Collected data

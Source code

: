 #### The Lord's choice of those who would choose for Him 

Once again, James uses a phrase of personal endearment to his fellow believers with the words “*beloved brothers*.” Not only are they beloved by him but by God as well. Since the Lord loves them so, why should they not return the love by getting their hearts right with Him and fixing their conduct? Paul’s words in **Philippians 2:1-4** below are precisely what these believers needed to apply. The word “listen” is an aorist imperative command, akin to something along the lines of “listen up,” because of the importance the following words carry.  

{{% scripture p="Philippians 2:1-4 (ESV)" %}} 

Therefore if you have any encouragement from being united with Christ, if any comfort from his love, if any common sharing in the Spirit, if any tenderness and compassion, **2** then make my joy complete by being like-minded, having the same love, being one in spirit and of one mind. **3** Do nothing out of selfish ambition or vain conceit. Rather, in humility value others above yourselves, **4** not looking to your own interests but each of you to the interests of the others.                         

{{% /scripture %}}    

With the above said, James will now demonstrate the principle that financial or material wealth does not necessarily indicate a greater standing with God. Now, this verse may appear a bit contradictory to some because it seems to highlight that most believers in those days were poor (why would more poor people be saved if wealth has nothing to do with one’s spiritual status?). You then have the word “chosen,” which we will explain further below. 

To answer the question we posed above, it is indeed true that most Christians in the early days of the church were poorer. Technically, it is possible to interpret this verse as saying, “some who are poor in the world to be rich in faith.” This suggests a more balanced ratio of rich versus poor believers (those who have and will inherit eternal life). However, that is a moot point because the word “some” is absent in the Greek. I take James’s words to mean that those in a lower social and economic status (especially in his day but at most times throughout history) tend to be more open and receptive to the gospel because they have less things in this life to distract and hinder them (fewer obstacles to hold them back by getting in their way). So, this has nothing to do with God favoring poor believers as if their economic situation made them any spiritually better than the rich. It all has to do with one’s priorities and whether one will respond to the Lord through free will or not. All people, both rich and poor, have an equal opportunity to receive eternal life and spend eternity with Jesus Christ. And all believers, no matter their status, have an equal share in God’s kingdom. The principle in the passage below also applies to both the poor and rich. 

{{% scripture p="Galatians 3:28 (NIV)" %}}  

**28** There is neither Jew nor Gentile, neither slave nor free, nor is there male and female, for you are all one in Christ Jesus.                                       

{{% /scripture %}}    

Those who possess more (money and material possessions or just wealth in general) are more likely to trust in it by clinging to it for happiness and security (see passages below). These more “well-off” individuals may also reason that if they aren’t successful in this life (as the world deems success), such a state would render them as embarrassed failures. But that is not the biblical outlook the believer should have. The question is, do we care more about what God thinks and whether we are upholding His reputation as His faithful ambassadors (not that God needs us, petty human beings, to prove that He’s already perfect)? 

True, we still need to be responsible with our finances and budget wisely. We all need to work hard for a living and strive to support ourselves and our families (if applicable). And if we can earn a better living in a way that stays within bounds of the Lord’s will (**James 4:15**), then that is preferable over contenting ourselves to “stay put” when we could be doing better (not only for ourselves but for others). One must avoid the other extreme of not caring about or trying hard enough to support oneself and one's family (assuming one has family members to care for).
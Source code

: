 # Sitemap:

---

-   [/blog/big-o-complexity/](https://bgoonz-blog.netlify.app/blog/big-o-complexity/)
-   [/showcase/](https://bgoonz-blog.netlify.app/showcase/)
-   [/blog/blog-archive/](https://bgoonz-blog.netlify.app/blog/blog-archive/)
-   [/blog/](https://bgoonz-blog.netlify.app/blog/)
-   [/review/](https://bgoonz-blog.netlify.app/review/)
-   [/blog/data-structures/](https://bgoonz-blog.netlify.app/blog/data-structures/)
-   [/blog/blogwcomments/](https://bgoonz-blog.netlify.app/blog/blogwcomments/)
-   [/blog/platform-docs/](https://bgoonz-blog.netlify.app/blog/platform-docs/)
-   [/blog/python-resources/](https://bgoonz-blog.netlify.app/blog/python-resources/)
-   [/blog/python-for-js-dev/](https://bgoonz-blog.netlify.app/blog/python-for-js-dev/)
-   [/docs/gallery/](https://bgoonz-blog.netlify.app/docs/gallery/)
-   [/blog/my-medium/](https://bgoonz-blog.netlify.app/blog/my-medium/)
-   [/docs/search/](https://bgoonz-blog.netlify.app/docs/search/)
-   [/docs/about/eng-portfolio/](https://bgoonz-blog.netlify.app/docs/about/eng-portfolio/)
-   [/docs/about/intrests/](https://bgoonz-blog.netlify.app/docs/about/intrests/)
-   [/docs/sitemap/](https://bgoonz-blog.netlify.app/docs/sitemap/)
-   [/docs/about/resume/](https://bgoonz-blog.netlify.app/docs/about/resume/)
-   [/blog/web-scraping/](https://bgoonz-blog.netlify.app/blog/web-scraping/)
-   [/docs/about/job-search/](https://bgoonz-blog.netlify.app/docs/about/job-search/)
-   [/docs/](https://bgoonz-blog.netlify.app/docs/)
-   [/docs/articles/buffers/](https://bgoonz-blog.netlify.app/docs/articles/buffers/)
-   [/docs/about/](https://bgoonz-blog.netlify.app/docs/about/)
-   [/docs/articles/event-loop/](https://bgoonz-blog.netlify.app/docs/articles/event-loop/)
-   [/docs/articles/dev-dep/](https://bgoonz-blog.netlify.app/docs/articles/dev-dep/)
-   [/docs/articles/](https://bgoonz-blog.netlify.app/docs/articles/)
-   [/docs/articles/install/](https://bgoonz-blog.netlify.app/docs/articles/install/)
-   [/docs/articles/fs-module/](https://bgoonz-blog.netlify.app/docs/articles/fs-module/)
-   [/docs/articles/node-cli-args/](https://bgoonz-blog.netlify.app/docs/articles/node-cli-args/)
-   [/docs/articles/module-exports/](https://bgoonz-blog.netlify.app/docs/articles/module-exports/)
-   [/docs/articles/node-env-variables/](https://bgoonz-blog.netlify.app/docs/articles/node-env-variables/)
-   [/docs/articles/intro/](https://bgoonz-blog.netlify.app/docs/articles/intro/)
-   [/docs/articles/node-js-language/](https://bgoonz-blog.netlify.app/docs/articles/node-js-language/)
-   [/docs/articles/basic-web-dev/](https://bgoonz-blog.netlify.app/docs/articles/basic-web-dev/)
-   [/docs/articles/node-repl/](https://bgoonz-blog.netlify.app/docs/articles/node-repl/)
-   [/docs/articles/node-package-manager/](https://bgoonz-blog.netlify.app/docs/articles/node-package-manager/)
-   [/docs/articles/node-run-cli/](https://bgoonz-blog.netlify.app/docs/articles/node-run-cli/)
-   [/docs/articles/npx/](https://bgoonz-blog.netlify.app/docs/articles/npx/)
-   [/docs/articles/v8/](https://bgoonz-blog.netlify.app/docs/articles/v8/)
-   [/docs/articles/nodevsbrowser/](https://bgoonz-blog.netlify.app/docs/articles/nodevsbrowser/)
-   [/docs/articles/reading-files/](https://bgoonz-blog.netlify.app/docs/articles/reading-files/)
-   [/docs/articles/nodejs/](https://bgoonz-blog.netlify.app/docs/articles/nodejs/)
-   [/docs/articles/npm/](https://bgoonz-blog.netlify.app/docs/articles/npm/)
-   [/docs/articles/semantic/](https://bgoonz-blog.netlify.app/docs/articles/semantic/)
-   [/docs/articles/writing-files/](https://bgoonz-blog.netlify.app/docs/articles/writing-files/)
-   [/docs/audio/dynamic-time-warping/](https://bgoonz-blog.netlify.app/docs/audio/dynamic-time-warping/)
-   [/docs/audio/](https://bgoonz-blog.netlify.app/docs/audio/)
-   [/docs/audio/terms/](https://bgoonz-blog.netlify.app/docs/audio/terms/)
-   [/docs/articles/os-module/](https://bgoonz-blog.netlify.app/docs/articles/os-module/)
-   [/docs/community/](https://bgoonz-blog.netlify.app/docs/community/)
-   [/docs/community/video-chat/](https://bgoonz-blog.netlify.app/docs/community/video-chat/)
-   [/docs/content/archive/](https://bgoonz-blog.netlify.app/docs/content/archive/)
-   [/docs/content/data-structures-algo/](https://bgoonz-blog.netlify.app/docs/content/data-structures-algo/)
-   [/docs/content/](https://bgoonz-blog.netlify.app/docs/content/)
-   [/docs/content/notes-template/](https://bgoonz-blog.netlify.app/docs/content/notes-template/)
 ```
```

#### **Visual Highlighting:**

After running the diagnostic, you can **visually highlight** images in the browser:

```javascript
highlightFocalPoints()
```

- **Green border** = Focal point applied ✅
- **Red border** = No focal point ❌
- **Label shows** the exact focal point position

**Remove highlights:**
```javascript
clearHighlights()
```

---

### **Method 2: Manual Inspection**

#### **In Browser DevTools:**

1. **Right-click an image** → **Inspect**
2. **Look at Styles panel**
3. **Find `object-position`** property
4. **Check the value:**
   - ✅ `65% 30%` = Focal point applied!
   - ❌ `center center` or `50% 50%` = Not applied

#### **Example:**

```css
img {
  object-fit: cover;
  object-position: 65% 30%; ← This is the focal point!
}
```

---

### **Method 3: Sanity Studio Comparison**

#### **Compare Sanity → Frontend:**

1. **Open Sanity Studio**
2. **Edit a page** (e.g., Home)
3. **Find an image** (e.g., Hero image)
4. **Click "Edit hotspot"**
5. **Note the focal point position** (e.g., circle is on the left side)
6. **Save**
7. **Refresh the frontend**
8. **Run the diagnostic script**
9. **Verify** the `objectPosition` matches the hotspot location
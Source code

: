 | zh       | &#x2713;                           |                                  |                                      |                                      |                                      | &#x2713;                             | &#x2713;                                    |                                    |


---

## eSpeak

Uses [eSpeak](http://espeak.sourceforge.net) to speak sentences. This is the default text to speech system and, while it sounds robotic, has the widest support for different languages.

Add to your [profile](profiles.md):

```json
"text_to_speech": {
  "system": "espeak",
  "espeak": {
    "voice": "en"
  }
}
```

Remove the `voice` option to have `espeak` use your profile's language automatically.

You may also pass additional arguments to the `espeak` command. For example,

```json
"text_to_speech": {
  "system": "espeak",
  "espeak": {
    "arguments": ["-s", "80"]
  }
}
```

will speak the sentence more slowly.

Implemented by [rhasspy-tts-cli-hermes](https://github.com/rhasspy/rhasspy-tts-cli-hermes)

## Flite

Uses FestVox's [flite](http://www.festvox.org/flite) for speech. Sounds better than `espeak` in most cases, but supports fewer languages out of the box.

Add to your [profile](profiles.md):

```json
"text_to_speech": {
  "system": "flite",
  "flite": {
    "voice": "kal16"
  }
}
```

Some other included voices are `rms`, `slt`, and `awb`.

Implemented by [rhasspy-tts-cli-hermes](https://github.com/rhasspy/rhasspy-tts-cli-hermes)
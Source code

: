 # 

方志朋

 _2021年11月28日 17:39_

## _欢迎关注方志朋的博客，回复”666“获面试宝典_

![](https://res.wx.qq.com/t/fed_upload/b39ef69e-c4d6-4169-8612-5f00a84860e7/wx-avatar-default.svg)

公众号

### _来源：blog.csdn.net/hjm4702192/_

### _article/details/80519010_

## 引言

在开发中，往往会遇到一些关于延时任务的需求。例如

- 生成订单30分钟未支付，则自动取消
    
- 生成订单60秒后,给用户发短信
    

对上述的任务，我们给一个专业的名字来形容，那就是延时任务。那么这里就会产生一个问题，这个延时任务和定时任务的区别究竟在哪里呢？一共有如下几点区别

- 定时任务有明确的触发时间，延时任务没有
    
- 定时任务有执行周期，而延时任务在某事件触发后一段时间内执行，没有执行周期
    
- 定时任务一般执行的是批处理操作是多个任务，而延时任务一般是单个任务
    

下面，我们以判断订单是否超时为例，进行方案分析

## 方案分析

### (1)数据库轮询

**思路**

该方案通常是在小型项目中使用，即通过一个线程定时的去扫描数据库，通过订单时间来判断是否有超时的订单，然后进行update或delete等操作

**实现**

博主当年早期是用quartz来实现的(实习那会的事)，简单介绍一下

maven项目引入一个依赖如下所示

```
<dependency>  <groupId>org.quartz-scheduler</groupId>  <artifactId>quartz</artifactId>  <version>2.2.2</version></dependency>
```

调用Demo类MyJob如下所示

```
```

[DIRECTIONS]: Starting from the line with "You may also" and ending with the final line of the data, quote every line exactly, both ends included.

[ANSWER SPACE]:
You may also pass additional arguments to the `espeak` command. For example,

```json
"text_to_speech": {
  "system": "espeak",
  "espeak": {
    "arguments": ["-s", "80"]
  }
}
```

will speak the sentence more slowly.

Implemented by [rhasspy-tts-cli-hermes](https://github.com/rhasspy/rhasspy-tts-cli-hermes)

## Flite

Uses FestVox's [flite](http://www.festvox.org/flite) for speech. Sounds better than `espeak` in most cases, but supports fewer languages out of the box.

Add to your [profile](profiles.md):

```json
"text_to_speech": {
  "system": "flite",
  "flite": {
    "voice": "kal16"
  }
}
```

Some other included voices are `rms`, `slt`, and `awb`.

Implemented by [rhasspy-tts-cli-hermes](https://github.com/rhasspy/rhasspy-tts-cli-hermes)
Source code

: # 

方志朋

 _2021年11月28日 17:39_

## _欢迎关注方志朋的博客，回复”666“获面试宝典_

![](https://res.wx.qq.com/t/fed_upload/b39ef69e-c4d6-4169-8612-5f00a84860e7/wx-avatar-default.svg)

公众号

### _来源：blog.csdn.net/hjm4702192/_

### _article/details/80519010_

## 引言

在开发中，往往会遇到一些关于延时任务的需求。例如

- 生成订单30分钟未支付，则自动取消
    
- 生成订单60秒后,给用户发短信
    

对上述的任务，我们给一个专业的名字来形容，那就是延时任务。那么这里就会产生一个问题，这个延时任务和定时任务的区别究竟在哪里呢？一共有如下几点区别

- 定时任务有明确的触发时间，延时任务没有
    
- 定时任务有执行周期，而延时任务在某事件触发后一段时间内执行，没有执行周期
    
- 定时任务一般执行的是批处理操作是多个任务，而延时任务一般是单个任务
    

下面，我们以判断订单是否超时为例，进行方案分析

## 方案分析

### (1)数据库轮询

**思路**

该方案通常是在小型项目中使用，即通过一个线程定时的去扫描数据库，通过订单时间来判断是否有超时的订单，然后进行update或delete等操作

**实现**

博主当年早期是用quartz来实现的(实习那会的事)，简单介绍一下

maven项目引入一个依赖如下所示

```
<dependency>  <groupId>org.quartz-scheduler</groupId>  <artifactId>quartz</artifactId>  <version>2.2.2</version></dependency>
```

调用Demo类MyJob如下所示

```
```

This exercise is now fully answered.